## Required action:
Return each line in the records below that includes "bias".

——————

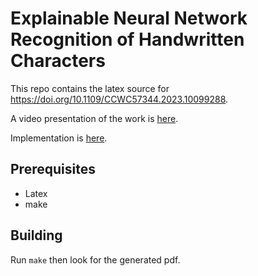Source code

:# Explainable Neural Network Recognition of Handwritten Characters

This repo contains the latex source for https://doi.org/10.1109/CCWC57344.2023.10099288.

A video presentation of the work is [here](https://youtu.be/zShh_gBQU0A).

Implementation is [here](https://gitlab.com/paulwhitten/2023-ccwc-explainable-ai).

## Prerequisites

- Latex
- make

## Building

Run `make` then look for the generated pdf.
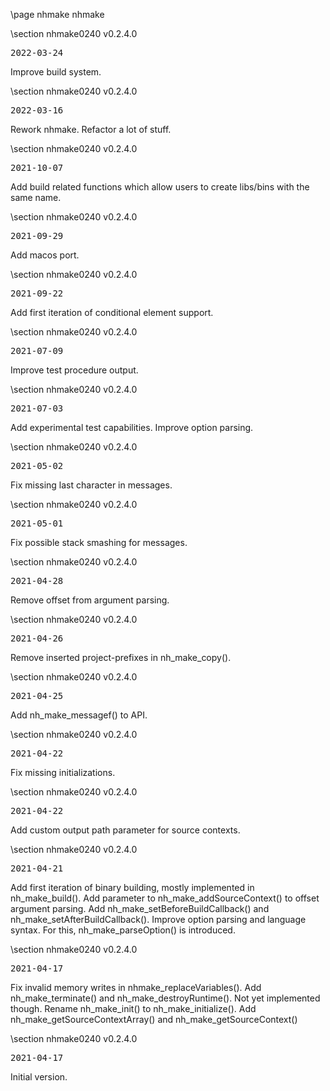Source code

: \page nhmake nhmake

<div style="max-width:700px;">

\section nhmake0240 v0.2.4.0

<pre>
2022-03-24
</pre>

 Improve build system.



\section nhmake0240 v0.2.4.0

<pre>
2022-03-16
</pre>

 Rework nhmake. Refactor a lot of stuff.



\section nhmake0240 v0.2.4.0

<pre>
2021-10-07
</pre>

 Add build related functions which allow users to create libs/bins with the same name.



\section nhmake0240 v0.2.4.0

<pre>
2021-09-29
</pre>

 Add macos port.



\section nhmake0240 v0.2.4.0

<pre>
2021-09-22
</pre>

 Add first iteration of conditional element support.



\section nhmake0240 v0.2.4.0

<pre>
2021-07-09
</pre>

 Improve test procedure output.



\section nhmake0240 v0.2.4.0

<pre>
2021-07-03
</pre>

 Add experimental test capabilities. Improve option parsing.



\section nhmake0240 v0.2.4.0

<pre>
2021-05-02
</pre>

 Fix missing last character in messages.



\section nhmake0240 v0.2.4.0

<pre>
2021-05-01
</pre>

 Fix possible stack smashing for messages.



\section nhmake0240 v0.2.4.0

<pre>
2021-04-28
</pre>

 Remove offset from argument parsing.



\section nhmake0240 v0.2.4.0

<pre>
2021-04-26
</pre>

 Remove inserted project-prefixes in nh_make_copy().



\section nhmake0240 v0.2.4.0

<pre>
2021-04-25
</pre>

 Add nh_make_messagef() to API.



\section nhmake0240 v0.2.4.0

<pre>
2021-04-22
</pre>

 Fix missing initializations.



\section nhmake0240 v0.2.4.0

<pre>
2021-04-22
</pre>

 Add custom output path parameter for source contexts.



\section nhmake0240 v0.2.4.0

<pre>
2021-04-21
</pre>

 Add first iteration of binary building, mostly implemented in nh_make_build(). Add parameter to nh_make_addSourceContext() to offset argument parsing. Add nh_make_setBeforeBuildCallback() and nh_make_setAfterBuildCallback(). Improve option parsing and language syntax. For this, nh_make_parseOption() is introduced.



\section nhmake0240 v0.2.4.0

<pre>
2021-04-17
</pre>

 Fix invalid memory writes in nhmake_replaceVariables(). Add nh_make_terminate() and nh_make_destroyRuntime(). Not yet implemented though. Rename nh_make_init() to nh_make_initialize(). Add nh_make_getSourceContextArray() and nh_make_getSourceContext()



\section nhmake0240 v0.2.4.0

<pre>
2021-04-17
</pre>

 Initial version.



</div>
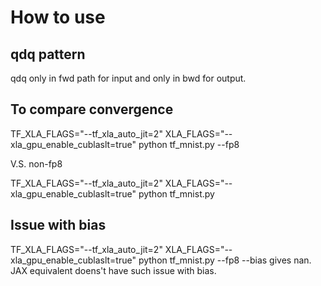 # How to use

## qdq pattern
qdq only in fwd path for input and only in bwd for output.

## To compare convergence
TF_XLA_FLAGS="--tf_xla_auto_jit=2" XLA_FLAGS="--xla_gpu_enable_cublaslt=true" python tf_mnist.py --fp8

V.S. non-fp8

TF_XLA_FLAGS="--tf_xla_auto_jit=2" XLA_FLAGS="--xla_gpu_enable_cublaslt=true" python tf_mnist.py 


## Issue with bias
TF_XLA_FLAGS="--tf_xla_auto_jit=2" XLA_FLAGS="--xla_gpu_enable_cublaslt=true" python tf_mnist.py --fp8 --bias
gives nan. JAX equivalent doens't have such issue with bias.
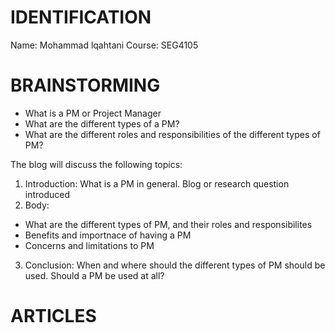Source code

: # IDENTIFICATION
Name: Mohammad lqahtani
Course: SEG4105

# BRAINSTORMING
* What is a PM or Project Manager
* What are the different types of a PM?
* What are the different roles and responsibilities of the different types of PM?

The blog will discuss the following topics:
1) Introduction: What is a PM in general. Blog or research question introduced
2) Body: 
- What are the different types of PM, and their roles and responsibilites
- Benefits and importnace of having a PM
- Concerns and limitations to PM
3) Conclusion: When and where should the different types of PM should be used. Should a PM be used at all?

# ARTICLES
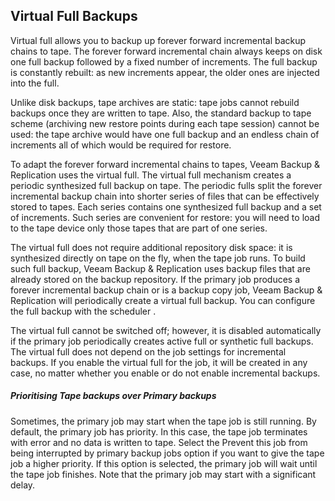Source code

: <!--- This was last Changed 03-05-17 by PS --->
## Virtual Full Backups

Virtual full allows you to backup up forever forward incremental backup chains to tape. The forever forward incremental chain always keeps on disk one full backup followed by a fixed number of increments. The full backup is constantly rebuilt: as new increments appear, the older ones are injected into the full.

Unlike disk backups, tape archives are static: tape jobs cannot rebuild backups once they are written to tape. Also, the standard backup to tape scheme (archiving new restore points during each tape session) cannot be used: the tape archive would have one full backup and an endless chain of increments all of which would be required for restore.

To adapt the forever forward incremental chains to tapes, Veeam Backup & Replication uses the virtual full. The virtual full mechanism creates a periodic synthesized full backup on tape. The periodic fulls split the forever incremental backup chain into shorter series of files that can be effectively stored to tapes. Each series contains one synthesized full backup and a set of increments. Such series are convenient for restore: you will need to load to the tape device only those tapes that are part of one series.

The virtual full does not require additional repository disk space: it is synthesized directly on tape on the fly, when the tape job runs. To build such full backup, Veeam Backup & Replication uses backup files that are already stored on the backup repository.
If the primary job produces a forever incremental backup chain or is a backup copy job, Veeam Backup & Replication will periodically create a virtual full backup. You can configure the full backup with the scheduler .

The virtual full cannot be switched off; however, it is disabled automatically if the primary job periodically creates active full or synthetic full backups. The virtual full does not depend on the job settings for incremental backups. If you enable the virtual full for the job, it will be created in any case, no matter whether you enable or do not enable incremental backups.

##### Prioritising Tape backups over Primary backups

Sometimes, the primary job may start when the tape job is still running. By default, the primary job has priority. In this case, the tape job terminates with error and no data is written to tape. Select the Prevent this job from being interrupted by primary backup jobs option if you want to give the tape job a higher priority. If this option is selected, the primary job will wait until the tape job finishes. Note that the primary job may start with a significant delay.
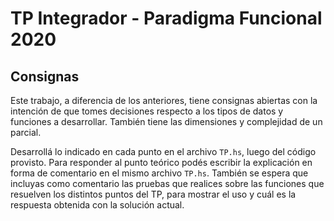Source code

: # TP Integrador - Paradigma Funcional 2020

## Consignas

Este trabajo, a diferencia de los anteriores, tiene consignas abiertas con la intención de que tomes decisiones respecto a los tipos de datos y funciones a desarrollar. También tiene las dimensiones y complejidad de un parcial.

Desarrollá lo indicado en cada punto en el archivo `TP.hs`, luego del código provisto. Para responder al punto teórico podés escribir la explicación en forma de comentario en el mismo archivo `TP.hs`. También se espera que incluyas como comentario las pruebas que realices sobre las funciones que resuelven los distintos puntos del TP, para mostrar el uso y cuál es la respuesta obtenida con la solución actual.
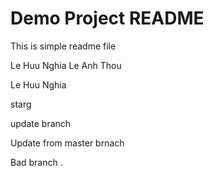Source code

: # Demo Project README

This is simple readme file

Le Huu Nghia 
Le Anh Thou


Le Huu Nghia

starg

update branch 

Update from master brnach

Bad branch .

——————

## Answer section:
## Issue with bias
TF_XLA_FLAGS="--tf_xla_auto_jit=2" XLA_FLAGS="--xla_gpu_enable_cublaslt=true" python tf_mnist.py --fp8 --bias
gives nan. JAX equivalent doens't have such issue with bias.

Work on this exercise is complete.